• Brief
Tally how many lines in the data hold the word "正确通过", and give the result with no other text.

• Stored data entries
_ _ _ _

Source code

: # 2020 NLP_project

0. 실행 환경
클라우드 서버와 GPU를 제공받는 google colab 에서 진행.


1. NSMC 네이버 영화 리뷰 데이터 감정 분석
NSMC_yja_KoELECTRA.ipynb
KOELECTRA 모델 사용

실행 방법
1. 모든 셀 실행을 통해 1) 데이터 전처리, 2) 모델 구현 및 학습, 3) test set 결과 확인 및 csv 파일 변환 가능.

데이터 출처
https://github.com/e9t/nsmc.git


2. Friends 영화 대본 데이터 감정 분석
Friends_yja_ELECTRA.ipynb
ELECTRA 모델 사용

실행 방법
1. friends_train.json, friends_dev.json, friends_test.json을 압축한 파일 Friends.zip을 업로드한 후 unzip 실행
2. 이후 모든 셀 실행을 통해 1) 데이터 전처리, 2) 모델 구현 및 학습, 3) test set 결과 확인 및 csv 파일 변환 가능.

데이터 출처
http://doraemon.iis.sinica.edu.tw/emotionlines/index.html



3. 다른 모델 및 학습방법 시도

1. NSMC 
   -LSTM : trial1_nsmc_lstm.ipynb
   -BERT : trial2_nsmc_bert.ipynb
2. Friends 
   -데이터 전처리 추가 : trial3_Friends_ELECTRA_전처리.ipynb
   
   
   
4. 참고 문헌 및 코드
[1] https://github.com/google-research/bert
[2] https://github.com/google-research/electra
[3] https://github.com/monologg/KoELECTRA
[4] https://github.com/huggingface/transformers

_ _ _ _

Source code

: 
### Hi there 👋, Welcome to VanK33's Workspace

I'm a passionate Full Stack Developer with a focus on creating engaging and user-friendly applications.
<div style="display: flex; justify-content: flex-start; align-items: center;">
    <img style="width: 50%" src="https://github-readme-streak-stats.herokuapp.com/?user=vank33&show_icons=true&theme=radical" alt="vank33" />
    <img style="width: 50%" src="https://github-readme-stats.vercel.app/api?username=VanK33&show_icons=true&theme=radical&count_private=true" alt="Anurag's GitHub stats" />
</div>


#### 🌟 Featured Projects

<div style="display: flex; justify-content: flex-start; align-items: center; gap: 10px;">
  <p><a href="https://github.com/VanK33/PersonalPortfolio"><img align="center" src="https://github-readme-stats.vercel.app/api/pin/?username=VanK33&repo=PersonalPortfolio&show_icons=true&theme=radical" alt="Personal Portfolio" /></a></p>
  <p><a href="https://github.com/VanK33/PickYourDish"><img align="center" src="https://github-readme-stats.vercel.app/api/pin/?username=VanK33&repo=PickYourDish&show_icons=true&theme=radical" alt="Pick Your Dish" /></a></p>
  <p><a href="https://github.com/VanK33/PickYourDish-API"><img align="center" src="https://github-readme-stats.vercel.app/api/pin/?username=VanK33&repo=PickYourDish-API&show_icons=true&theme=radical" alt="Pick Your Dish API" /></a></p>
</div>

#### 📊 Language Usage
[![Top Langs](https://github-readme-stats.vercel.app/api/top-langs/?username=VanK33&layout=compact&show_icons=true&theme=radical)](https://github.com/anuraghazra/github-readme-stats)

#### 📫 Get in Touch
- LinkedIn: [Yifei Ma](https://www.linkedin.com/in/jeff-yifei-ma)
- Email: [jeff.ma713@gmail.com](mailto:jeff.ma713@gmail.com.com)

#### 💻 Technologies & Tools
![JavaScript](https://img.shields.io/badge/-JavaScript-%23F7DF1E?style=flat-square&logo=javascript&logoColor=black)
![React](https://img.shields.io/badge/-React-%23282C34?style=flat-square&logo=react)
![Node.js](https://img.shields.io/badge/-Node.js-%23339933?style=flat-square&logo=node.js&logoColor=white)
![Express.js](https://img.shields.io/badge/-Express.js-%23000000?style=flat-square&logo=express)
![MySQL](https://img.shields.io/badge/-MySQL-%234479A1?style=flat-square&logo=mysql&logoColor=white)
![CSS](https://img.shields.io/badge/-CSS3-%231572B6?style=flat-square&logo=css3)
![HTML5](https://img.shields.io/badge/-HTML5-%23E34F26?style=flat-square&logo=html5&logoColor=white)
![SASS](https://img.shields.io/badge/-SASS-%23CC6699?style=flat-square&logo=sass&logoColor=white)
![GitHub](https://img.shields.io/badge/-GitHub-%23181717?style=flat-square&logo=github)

_ _ _ _

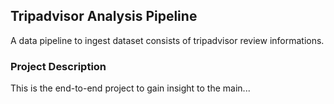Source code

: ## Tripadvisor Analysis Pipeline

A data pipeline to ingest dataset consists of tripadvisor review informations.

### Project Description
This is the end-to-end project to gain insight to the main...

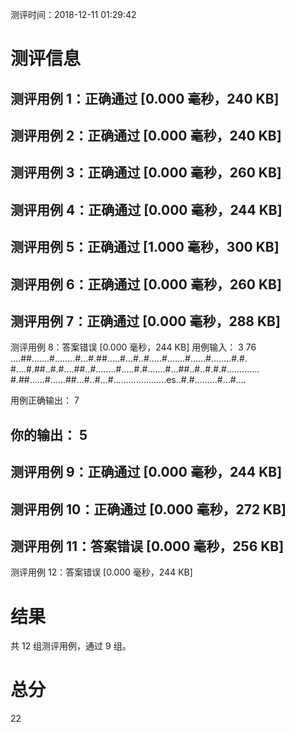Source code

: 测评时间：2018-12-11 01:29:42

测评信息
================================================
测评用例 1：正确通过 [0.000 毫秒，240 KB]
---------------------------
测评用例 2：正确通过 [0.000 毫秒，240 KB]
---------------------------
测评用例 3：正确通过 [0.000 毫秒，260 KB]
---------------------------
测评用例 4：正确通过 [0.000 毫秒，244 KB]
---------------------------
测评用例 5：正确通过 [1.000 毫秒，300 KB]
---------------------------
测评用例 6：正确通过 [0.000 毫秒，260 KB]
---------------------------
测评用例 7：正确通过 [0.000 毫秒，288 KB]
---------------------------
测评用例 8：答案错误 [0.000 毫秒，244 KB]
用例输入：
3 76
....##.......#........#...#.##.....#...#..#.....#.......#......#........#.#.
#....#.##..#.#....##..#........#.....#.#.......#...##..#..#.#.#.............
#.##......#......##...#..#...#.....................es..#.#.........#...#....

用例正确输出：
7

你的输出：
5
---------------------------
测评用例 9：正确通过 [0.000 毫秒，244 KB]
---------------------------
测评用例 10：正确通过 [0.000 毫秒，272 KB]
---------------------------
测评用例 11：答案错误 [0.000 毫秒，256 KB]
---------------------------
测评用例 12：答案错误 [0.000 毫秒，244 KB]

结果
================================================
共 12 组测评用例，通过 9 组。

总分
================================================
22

_ _ _ _

• Response to this task
9